PÂNICO MORAL
No livro “Sentenciando o tráfico” (Tirant Lo Blanch Brasil, 2019), Marcelo Semer, Desembargador do Tribunal de Justiça de São Paulo, aborda o papel dos juízes, da imprensa e dos mecanismos judiciais frente ao tráfico de drogas no Brasil. Ele introduz o conceito de “pânico moral”, formulado por Stanley Cohen, no qual a mídia intensifica a percepção de medo e insegurança social, posicionando o crime como uma ameaça iminente à sociedade. Este estado de pânico, potencializado pela mídia, propaga o populismo penal, influenciando políticas e decisões judiciais.
No debate sobre drogas, esse pânico é ainda mais proeminente, com a figura do “traficante” frequentemente estereotipada como vilão social. A postura predominantemente punitiva dos juízes diante do tráfico de drogas no Brasil é intensificada pelo legado autoritário do país, o que muitas vezes perpetua desigualdades sociais.

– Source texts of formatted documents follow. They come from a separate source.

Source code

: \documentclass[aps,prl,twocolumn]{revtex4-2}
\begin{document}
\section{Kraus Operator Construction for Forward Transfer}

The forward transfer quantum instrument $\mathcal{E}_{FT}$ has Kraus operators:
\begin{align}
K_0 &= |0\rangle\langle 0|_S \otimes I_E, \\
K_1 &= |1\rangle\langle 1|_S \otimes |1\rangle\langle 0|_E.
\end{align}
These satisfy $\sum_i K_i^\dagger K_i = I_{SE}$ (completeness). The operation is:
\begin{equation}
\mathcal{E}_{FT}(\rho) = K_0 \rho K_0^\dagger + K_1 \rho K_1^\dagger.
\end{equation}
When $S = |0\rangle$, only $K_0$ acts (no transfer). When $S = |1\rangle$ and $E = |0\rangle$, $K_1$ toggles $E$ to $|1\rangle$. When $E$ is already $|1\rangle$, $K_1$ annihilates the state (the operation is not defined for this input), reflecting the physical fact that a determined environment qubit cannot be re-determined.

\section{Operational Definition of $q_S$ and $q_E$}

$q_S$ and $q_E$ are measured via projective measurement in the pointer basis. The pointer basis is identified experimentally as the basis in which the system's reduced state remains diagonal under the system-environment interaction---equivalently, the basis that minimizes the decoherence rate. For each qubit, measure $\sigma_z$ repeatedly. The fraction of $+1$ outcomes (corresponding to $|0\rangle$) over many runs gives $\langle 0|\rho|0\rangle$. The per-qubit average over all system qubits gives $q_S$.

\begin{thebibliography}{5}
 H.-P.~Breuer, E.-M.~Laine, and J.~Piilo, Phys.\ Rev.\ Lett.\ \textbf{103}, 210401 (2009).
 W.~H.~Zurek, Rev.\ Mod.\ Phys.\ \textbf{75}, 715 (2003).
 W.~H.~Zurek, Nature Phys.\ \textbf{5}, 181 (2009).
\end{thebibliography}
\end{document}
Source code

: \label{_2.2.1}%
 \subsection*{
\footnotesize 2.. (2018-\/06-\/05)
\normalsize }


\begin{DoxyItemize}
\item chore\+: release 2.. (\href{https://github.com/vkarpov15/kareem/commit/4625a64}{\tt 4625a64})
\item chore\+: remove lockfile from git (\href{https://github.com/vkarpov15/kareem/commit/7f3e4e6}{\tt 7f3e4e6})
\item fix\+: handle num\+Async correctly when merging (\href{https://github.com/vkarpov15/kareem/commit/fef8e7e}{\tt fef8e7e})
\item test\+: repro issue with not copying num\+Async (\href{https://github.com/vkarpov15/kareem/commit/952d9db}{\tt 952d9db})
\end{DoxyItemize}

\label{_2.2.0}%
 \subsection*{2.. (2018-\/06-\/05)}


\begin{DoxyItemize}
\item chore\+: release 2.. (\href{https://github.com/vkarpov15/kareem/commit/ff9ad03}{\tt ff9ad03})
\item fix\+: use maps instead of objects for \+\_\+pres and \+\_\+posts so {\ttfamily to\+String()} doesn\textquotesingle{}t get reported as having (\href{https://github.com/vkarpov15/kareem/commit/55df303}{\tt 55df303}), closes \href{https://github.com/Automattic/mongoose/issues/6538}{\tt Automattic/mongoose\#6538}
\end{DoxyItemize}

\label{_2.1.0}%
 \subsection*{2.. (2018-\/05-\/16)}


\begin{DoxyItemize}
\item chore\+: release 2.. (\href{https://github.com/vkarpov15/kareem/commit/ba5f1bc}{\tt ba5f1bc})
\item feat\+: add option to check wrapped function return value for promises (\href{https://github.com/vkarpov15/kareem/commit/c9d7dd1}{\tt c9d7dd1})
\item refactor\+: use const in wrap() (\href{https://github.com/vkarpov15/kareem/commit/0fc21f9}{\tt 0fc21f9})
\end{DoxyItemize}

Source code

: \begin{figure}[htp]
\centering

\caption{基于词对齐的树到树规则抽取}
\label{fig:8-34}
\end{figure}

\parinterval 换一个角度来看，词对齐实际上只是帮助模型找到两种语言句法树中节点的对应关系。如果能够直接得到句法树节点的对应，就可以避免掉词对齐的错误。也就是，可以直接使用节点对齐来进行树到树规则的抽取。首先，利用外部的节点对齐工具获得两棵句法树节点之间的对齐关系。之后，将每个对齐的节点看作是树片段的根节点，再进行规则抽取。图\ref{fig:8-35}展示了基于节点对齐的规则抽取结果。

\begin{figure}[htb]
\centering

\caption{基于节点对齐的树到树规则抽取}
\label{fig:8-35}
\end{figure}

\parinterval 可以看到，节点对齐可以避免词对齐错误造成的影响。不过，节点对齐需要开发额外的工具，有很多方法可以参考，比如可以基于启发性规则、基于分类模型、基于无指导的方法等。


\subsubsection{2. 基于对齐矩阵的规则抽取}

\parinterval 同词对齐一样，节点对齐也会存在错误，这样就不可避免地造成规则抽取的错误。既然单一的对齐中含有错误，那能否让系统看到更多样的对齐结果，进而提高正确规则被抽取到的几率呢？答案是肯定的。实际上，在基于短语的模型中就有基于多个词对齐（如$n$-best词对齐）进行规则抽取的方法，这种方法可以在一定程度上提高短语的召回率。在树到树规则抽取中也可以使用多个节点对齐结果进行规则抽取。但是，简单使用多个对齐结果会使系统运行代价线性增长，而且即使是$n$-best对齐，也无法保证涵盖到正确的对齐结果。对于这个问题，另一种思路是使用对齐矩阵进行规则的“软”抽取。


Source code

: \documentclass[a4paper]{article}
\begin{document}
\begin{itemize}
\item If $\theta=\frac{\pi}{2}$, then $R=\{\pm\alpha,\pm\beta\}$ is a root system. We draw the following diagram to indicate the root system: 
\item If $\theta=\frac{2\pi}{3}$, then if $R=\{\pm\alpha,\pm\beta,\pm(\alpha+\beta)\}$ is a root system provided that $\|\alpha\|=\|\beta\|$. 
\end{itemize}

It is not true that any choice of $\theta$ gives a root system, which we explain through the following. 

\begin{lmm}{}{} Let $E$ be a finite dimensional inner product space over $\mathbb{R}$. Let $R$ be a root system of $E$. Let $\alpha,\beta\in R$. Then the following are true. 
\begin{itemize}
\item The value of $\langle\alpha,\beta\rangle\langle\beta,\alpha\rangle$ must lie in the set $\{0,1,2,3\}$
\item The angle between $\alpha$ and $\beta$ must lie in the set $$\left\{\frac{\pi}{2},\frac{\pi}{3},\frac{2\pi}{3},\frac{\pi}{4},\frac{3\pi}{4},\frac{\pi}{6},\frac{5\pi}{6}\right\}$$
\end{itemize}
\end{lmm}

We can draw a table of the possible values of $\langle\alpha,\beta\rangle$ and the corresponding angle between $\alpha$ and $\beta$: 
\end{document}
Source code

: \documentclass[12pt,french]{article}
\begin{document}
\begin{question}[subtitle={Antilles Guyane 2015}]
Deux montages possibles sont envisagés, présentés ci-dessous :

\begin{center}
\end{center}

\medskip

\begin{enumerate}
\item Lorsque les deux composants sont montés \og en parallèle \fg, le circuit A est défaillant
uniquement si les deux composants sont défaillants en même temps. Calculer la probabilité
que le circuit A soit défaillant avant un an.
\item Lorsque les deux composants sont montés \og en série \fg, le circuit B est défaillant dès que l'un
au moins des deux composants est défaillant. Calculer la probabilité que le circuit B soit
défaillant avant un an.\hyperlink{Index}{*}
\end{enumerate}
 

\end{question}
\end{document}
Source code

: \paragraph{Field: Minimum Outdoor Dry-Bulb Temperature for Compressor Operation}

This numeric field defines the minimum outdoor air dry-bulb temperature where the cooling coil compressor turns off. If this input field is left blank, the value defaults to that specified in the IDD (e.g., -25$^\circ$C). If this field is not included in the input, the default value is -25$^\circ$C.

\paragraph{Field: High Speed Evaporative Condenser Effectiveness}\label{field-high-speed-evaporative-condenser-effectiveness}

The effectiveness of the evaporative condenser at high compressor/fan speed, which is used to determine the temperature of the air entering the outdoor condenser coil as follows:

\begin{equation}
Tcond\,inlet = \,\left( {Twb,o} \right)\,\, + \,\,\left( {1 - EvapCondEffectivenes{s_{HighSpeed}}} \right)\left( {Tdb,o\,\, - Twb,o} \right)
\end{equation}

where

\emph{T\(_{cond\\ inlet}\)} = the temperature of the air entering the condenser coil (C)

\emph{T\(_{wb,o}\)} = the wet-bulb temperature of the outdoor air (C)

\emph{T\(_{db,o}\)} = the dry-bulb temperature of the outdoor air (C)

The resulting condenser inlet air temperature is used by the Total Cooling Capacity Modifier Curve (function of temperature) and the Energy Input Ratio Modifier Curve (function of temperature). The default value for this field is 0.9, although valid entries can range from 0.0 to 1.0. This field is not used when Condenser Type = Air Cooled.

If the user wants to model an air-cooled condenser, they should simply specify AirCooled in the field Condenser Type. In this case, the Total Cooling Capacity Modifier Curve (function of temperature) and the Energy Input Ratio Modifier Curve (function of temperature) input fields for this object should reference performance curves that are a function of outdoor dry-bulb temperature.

DISTINÇÃO TRAFICANTE/USUÁRIO
A discussão sobre a influência do pânico moral na sociedade e no sistema de justiça criminal se mostra especialmente relevante quando se constata que a Lei 11.343/2006 define penalidades para envolvidos no tráfico, mas a linha entre usuário e traficante mostra-se ambígua. Muitas vezes, o rótulo de “traficante” é atribuído independentemente da quantidade de droga em posse do suspeito.
DESCRIMINALIZAÇÃO DO PORTE DE DROGAS PARA CONSUMO PESSOAL
Sobre a descriminalização do porte de drogas para consumo pessoal no país, durante o julgamento do Recurso Extraordinário RE 635659/STF, o Ministro Gilmar Mendes enfatizou a necessidade de transitar a questão das drogas do campo penal para o da saúde pública.
Mendes argumenta que penalizar a posse de drogas para consumo pessoal vai contra o direito ao desenvolvimento livre da personalidade. A abordagem penal, ele sugere, é desproporcional, especialmente quando o risco é majoritariamente ao usuário.
CRITÉRIO OBJETIVO
No mesmo julgamento, o Ministro Alexandre de Moraes propôs critérios específicos para a maconha, visando distinguir usuários de traficantes e promover a isonomia. Ele sugere que indivíduos portando entre 25g e 60g de maconha ou até seis plantas fêmeas sejam classificados como usuários.
O julgamento está em pausa após pedido de vista do Ministro André Mendonça. Até agora, cinco votos são contrários à criminalização da posse de maconha para consumo próprio.
CONCLUSÃO
O debate sobre a descriminalização das drogas no Brasil é multifacetado e profundamente enraizado em contextos sociais, históricos e judiciais. O julgamento do RE 635659/STF marca um momento crucial neste debate, trazendo à tona a necessidade de distinguir claramente entre usuários e traficantes e de reconsiderar a abordagem penal em relação ao consumo de drogas. A perspectiva de transição da questão das drogas do campo penal para o da saúde pública sugere um caminho mais humanizado e alinhado com os direitos fundamentais garantidos pela Constituição Brasileira. A continuidade do julgamento é aguardada com grande expectativa, pois poderá definir novos rumos para a política de drogas no Brasil, com possíveis reflexos em diversas esferas da sociedade.